Recipe

Shepherds Pie

This delightful classic is comfort food at its best. When made with minced lamb always called a Shepherds pie but when made with minced beef this lovely recipe becomes a Cottage pie. 

Enjoy. 

4
20 minutes
1 hour +
180ºC

Ingredients

  • 500g lamb mince
  • 1 tbsp sunflower oil
    - or extra virgin olive oil
  • 1 large onion
    - red or white, chopped
  • 2-3 medium carrots
    - peeled and chopped
  • 150g button mushrooms
    - cleaned and sliced
  • 2 tbsp tomato purée
  • Large splash Worcestershire sauce
  • 500ml beef stock
  • 1 bay leaf
  • Sea salt
  • Freshly ground black pepper
  • Potato Mash
  • 900g potatoes
    - peeled and cut into chunks
  • 85g butter
  • 3 tbsp milk

Instructions

  • Make lamb mince filling:
  • 01 Heat 1 tbsp sunflower oil in a medium saucepan or large, deep frying pan. Add chopped onion soften. 
When soft turn up the heat and add lamb mince and brown. Add carrots, mushrooms and tomato purée and a large splash of Worcestershire sauce, then fry for a few mins.
Add beef stock, bay leaf and bring to a simmer, cover and cook for 40 mins.
  • Make potato mash:
  • 02 Boil the potatoes in salted water until tender. Drain.

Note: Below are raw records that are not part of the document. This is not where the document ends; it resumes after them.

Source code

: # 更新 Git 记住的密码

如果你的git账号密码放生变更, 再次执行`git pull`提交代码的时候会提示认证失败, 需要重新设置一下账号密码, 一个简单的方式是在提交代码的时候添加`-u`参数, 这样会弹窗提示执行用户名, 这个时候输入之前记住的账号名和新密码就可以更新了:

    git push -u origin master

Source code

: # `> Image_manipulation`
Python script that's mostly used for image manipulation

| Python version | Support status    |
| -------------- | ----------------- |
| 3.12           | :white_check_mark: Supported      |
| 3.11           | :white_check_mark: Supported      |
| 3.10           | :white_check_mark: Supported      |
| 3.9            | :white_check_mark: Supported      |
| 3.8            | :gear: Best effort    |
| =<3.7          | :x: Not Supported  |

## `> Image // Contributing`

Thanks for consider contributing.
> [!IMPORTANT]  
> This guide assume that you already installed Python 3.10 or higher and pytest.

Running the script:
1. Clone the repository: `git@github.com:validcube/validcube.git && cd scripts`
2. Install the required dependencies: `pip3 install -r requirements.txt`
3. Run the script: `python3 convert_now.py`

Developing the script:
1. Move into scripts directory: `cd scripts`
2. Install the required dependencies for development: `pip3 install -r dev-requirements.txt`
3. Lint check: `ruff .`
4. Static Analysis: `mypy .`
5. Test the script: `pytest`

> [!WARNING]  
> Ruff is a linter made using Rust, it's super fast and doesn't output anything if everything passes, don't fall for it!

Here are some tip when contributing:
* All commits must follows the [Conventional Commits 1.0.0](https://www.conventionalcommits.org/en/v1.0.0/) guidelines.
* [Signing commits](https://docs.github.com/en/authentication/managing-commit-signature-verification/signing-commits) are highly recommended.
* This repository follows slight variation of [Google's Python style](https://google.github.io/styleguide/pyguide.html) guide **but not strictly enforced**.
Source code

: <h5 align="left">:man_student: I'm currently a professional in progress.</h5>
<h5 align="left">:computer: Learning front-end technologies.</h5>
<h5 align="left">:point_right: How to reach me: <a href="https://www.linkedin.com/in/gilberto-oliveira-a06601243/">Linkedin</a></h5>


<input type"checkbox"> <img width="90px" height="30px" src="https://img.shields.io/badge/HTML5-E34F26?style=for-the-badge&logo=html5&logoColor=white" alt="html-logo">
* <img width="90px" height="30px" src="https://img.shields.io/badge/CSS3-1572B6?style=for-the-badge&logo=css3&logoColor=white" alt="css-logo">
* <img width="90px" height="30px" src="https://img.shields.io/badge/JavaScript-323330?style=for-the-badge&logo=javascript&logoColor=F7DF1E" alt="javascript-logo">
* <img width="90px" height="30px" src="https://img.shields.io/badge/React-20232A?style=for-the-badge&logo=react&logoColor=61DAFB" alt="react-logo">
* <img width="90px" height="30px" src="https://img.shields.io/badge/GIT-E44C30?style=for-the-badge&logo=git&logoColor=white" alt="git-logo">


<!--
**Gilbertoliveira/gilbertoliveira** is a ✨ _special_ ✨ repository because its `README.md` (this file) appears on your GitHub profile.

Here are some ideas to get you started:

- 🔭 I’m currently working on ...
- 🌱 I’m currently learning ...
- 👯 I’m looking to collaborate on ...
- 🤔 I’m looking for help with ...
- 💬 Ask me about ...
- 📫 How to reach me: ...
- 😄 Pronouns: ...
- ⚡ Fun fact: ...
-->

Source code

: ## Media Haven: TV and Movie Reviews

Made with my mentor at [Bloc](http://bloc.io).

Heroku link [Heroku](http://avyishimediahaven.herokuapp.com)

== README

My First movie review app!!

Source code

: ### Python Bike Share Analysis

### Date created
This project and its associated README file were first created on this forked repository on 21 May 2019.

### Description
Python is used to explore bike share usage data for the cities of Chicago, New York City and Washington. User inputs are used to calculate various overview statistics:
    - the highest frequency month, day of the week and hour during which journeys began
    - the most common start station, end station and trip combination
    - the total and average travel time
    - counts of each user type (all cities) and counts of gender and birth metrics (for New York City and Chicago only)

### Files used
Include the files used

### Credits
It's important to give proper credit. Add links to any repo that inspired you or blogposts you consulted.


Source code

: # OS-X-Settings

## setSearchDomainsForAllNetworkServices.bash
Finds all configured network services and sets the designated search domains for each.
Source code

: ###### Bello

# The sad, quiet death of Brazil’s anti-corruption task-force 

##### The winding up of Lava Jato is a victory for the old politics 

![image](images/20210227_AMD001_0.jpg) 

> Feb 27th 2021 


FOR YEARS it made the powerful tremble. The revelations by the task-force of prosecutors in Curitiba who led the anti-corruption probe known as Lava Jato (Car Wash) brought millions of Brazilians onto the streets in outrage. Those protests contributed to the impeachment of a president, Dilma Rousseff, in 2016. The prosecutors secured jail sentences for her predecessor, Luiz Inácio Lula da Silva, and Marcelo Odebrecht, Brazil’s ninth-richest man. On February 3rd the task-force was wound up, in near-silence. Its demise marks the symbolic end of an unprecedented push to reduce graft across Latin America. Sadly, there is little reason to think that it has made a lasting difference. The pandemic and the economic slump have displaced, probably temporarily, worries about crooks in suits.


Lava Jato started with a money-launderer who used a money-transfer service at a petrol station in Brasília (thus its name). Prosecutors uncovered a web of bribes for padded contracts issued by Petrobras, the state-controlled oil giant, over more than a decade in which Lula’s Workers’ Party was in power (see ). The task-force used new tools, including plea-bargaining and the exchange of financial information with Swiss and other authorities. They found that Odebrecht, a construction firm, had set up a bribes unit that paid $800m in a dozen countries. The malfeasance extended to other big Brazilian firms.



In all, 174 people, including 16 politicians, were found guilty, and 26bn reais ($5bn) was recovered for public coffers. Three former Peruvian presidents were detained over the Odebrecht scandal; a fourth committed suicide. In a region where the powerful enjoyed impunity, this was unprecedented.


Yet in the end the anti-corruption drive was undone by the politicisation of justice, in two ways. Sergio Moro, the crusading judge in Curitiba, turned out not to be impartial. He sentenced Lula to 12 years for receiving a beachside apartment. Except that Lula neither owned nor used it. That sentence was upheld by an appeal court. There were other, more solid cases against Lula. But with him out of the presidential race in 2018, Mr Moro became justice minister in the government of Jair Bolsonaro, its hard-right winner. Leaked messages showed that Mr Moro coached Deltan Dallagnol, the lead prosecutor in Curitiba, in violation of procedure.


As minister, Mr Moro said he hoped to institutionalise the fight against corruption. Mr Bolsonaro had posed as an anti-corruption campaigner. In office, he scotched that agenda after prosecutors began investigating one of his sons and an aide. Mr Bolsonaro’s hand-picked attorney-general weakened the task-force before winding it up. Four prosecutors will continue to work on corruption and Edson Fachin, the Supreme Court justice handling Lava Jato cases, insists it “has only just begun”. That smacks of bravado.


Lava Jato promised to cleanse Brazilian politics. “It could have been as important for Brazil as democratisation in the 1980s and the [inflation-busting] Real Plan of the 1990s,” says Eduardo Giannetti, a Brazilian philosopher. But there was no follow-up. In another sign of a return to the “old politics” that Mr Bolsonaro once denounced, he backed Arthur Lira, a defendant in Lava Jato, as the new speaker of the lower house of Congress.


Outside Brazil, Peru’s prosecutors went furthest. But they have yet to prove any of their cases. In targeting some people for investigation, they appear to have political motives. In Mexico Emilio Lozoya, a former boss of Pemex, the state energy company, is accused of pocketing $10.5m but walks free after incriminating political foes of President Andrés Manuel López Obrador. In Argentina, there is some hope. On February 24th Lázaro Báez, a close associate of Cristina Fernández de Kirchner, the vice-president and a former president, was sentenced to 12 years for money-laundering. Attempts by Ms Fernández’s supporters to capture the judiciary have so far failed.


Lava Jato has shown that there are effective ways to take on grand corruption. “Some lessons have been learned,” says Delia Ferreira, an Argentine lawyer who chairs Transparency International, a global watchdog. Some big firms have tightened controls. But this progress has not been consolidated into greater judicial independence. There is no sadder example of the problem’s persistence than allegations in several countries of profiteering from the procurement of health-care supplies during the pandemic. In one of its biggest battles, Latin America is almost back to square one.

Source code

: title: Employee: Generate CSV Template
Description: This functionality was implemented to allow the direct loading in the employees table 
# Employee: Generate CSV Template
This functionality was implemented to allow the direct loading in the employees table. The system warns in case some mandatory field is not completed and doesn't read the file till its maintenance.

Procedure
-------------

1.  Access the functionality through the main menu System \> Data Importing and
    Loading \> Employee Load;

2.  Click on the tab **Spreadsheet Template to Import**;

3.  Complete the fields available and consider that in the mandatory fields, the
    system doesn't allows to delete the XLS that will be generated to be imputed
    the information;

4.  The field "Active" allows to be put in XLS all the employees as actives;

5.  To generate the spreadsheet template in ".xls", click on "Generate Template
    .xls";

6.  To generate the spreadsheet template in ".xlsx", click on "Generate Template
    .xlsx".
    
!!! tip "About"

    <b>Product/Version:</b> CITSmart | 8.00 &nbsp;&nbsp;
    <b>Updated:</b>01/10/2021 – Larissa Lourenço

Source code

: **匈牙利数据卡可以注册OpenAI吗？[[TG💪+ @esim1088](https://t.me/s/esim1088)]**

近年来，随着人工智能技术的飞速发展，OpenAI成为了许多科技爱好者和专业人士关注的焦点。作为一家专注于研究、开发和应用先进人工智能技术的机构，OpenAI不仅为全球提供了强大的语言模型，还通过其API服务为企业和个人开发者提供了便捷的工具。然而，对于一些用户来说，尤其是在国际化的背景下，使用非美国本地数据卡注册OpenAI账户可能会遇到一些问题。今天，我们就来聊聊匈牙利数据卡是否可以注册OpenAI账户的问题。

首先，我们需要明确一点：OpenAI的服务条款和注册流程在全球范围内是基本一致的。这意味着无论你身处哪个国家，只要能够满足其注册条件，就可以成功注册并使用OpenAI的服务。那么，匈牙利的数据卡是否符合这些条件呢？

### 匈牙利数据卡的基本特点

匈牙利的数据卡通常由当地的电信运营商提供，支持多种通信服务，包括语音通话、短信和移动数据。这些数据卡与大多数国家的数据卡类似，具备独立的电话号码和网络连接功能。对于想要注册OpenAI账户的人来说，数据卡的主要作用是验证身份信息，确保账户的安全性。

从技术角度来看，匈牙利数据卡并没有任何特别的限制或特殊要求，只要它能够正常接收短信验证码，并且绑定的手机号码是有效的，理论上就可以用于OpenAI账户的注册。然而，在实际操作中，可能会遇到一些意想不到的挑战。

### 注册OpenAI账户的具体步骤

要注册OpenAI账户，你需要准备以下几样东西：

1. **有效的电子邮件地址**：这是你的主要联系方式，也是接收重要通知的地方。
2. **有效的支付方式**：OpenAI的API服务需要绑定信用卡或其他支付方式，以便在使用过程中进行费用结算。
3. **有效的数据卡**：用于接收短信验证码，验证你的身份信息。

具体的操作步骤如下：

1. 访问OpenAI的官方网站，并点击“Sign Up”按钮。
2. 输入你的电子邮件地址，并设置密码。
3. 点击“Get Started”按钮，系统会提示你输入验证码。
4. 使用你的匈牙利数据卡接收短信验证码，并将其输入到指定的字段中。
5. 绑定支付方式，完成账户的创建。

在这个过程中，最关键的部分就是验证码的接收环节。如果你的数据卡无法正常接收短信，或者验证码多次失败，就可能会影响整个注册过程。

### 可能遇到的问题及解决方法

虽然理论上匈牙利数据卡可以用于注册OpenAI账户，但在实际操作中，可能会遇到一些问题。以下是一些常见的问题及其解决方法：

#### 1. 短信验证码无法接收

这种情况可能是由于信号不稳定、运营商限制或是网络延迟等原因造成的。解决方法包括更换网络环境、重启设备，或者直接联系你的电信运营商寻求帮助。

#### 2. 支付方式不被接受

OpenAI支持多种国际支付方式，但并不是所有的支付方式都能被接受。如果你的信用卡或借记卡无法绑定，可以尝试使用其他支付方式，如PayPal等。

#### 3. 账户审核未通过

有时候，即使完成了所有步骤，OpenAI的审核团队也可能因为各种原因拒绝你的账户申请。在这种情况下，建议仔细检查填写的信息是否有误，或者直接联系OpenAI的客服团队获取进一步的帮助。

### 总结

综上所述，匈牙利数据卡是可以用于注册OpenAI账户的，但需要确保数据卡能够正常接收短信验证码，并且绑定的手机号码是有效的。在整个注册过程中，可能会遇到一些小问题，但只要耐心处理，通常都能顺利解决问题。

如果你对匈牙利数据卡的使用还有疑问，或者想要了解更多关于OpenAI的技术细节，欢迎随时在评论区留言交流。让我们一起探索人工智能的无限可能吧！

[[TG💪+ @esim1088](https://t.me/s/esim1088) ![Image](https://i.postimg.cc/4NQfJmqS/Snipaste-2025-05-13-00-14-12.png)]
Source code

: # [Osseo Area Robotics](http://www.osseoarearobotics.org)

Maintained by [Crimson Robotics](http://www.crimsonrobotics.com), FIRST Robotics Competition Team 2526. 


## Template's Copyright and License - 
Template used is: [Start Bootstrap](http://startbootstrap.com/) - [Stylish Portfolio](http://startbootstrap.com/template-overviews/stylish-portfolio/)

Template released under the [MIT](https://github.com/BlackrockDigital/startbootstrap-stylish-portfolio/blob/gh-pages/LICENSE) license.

Using the same saucepan dry the potatoes over heat (allow to steam for a few minutes), remove from heat and mash smooth. Push potato puree to one side of the pan, add milk and butter. Heat both until milk simmering and butter melted. Remove pan from the heat and slowly mix all together to form a smooth purée. Taste and season if necessary.
  • Assemble:
  • 03 Pour lamb mince filling into an ovenproof dish. Top with the creamy mashed potato and with a fork rough the top. Scatter on the top with extra cubes of butter which will melt during cooking - see image #2.
  • Bake:
  • 04 Bake in a hot oven for 40 minutes or so until the top is starting to colour and the mince is bubbling through at the edges. 
  • Serve:
  • 05 Take to the table hot and enjoy with your favourite cooked vegetable.

Notes

This classic recipe can be assembled and frozen prior to cooking. Does not have to be defrosted and just bake from frozen on a medium oven (say 160C) for 1 hour to 1 hour 20 mins or so until piping hot in the centre. It is possible to substitute the lamb mince with beef mince - but the recipe then becomes a Cottage pie.